Task
Reproduce the whole listing exactly, omitting any picture it holds.

Information given
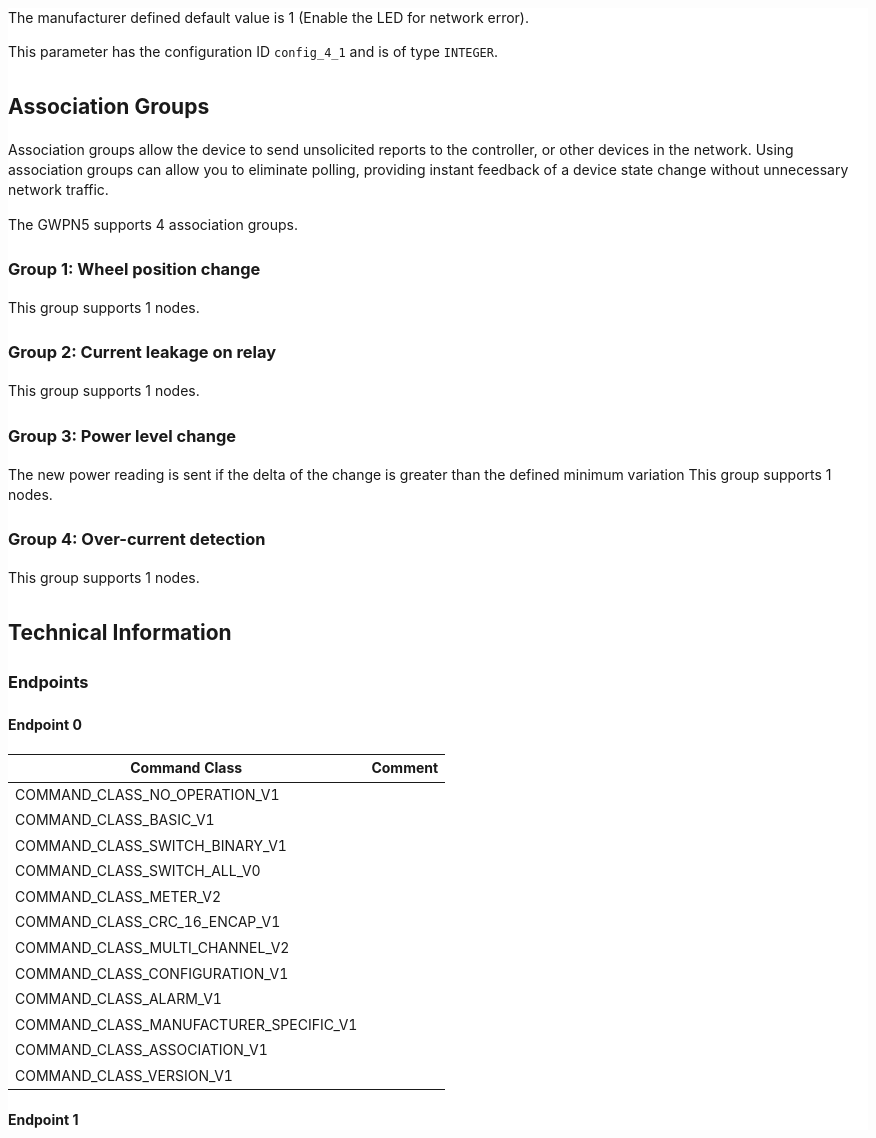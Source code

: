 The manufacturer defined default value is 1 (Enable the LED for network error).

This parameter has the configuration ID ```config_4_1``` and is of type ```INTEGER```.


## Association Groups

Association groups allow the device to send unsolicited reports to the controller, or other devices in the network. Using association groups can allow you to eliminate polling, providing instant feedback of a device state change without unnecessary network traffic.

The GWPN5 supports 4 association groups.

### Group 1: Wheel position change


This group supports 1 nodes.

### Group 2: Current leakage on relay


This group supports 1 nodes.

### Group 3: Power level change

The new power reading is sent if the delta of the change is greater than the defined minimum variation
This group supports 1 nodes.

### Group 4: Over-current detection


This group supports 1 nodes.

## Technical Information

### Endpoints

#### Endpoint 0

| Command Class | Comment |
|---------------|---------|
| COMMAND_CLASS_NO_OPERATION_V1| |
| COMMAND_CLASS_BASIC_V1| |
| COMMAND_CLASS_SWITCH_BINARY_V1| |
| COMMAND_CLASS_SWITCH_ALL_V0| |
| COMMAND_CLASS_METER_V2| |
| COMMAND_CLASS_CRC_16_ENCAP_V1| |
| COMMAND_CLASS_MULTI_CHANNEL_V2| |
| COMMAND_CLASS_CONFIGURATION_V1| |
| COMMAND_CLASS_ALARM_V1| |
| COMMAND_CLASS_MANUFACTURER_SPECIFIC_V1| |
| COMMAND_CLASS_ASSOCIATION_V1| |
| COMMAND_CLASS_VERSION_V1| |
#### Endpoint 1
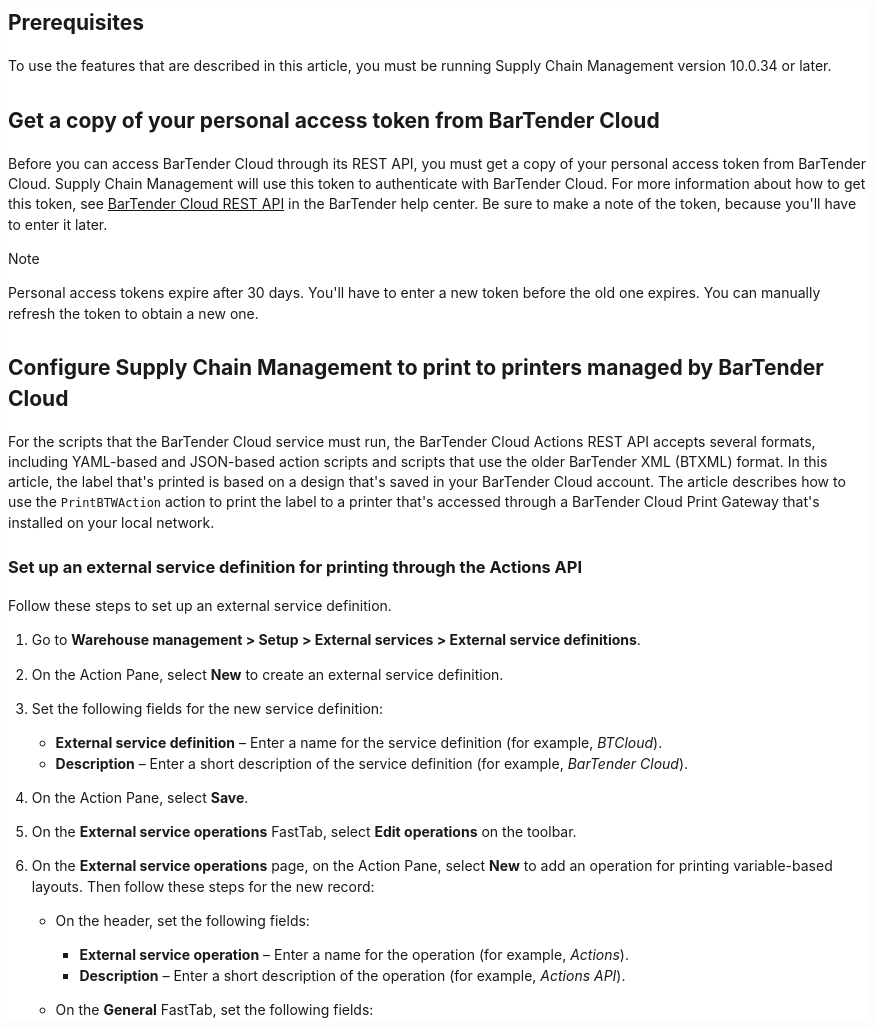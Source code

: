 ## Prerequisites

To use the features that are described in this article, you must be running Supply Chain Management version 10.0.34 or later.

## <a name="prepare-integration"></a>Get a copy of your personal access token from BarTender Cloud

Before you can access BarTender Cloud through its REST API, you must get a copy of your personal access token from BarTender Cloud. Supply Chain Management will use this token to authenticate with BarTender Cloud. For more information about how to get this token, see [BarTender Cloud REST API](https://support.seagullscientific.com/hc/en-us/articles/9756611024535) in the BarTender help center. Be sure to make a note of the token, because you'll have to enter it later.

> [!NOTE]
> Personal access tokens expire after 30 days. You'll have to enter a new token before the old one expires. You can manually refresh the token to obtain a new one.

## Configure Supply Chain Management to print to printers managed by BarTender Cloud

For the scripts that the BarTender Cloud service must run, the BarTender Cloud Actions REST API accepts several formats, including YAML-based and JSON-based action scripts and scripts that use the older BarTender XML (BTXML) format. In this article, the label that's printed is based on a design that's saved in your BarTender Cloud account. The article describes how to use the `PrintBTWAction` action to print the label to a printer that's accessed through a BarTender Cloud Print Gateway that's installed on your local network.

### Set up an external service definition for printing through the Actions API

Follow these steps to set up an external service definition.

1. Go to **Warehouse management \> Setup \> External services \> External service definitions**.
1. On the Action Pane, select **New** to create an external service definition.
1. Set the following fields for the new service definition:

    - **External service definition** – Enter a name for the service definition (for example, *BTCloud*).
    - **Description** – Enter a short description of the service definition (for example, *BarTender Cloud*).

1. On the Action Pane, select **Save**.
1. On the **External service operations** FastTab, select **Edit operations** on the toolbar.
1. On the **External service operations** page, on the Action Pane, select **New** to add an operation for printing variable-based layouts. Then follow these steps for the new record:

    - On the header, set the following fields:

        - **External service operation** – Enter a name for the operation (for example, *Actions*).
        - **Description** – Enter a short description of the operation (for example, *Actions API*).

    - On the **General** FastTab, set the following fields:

Result for this exercise
Source code

: The manufacturer defined default value is 1 (Enable the LED for network error).

This parameter has the configuration ID ```config_4_1``` and is of type ```INTEGER```.


## Association Groups

Association groups allow the device to send unsolicited reports to the controller, or other devices in the network. Using association groups can allow you to eliminate polling, providing instant feedback of a device state change without unnecessary network traffic.

The GWPN5 supports 4 association groups.

### Group 1: Wheel position change


This group supports 1 nodes.

### Group 2: Current leakage on relay


This group supports 1 nodes.

### Group 3: Power level change

The new power reading is sent if the delta of the change is greater than the defined minimum variation
This group supports 1 nodes.

### Group 4: Over-current detection


This group supports 1 nodes.

## Technical Information

### Endpoints

#### Endpoint 0

| Command Class | Comment |
|---------------|---------|
| COMMAND_CLASS_NO_OPERATION_V1| |
| COMMAND_CLASS_BASIC_V1| |
| COMMAND_CLASS_SWITCH_BINARY_V1| |
| COMMAND_CLASS_SWITCH_ALL_V0| |
| COMMAND_CLASS_METER_V2| |
| COMMAND_CLASS_CRC_16_ENCAP_V1| |
| COMMAND_CLASS_MULTI_CHANNEL_V2| |
| COMMAND_CLASS_CONFIGURATION_V1| |
| COMMAND_CLASS_ALARM_V1| |
| COMMAND_CLASS_MANUFACTURER_SPECIFIC_V1| |
| COMMAND_CLASS_ASSOCIATION_V1| |
| COMMAND_CLASS_VERSION_V1| |
#### Endpoint 1
Source code

: ## Prerequisites

To use the features that are described in this article, you must be running Supply Chain Management version 10.0.34 or later.

## <a name="prepare-integration"></a>Get a copy of your personal access token from BarTender Cloud

Before you can access BarTender Cloud through its REST API, you must get a copy of your personal access token from BarTender Cloud. Supply Chain Management will use this token to authenticate with BarTender Cloud. For more information about how to get this token, see [BarTender Cloud REST API](https://support.seagullscientific.com/hc/en-us/articles/9756611024535) in the BarTender help center. Be sure to make a note of the token, because you'll have to enter it later.

> [!NOTE]
> Personal access tokens expire after 30 days. You'll have to enter a new token before the old one expires. You can manually refresh the token to obtain a new one.

## Configure Supply Chain Management to print to printers managed by BarTender Cloud

For the scripts that the BarTender Cloud service must run, the BarTender Cloud Actions REST API accepts several formats, including YAML-based and JSON-based action scripts and scripts that use the older BarTender XML (BTXML) format. In this article, the label that's printed is based on a design that's saved in your BarTender Cloud account. The article describes how to use the `PrintBTWAction` action to print the label to a printer that's accessed through a BarTender Cloud Print Gateway that's installed on your local network.

### Set up an external service definition for printing through the Actions API

Follow these steps to set up an external service definition.

1. Go to **Warehouse management \> Setup \> External services \> External service definitions**.
1. On the Action Pane, select **New** to create an external service definition.
1. Set the following fields for the new service definition:

    - **External service definition** – Enter a name for the service definition (for example, *BTCloud*).
    - **Description** – Enter a short description of the service definition (for example, *BarTender Cloud*).

1. On the Action Pane, select **Save**.
1. On the **External service operations** FastTab, select **Edit operations** on the toolbar.
1. On the **External service operations** page, on the Action Pane, select **New** to add an operation for printing variable-based layouts. Then follow these steps for the new record:

    - On the header, set the following fields:

        - **External service operation** – Enter a name for the operation (for example, *Actions*).
        - **Description** – Enter a short description of the operation (for example, *Actions API*).

    - On the **General** FastTab, set the following fields:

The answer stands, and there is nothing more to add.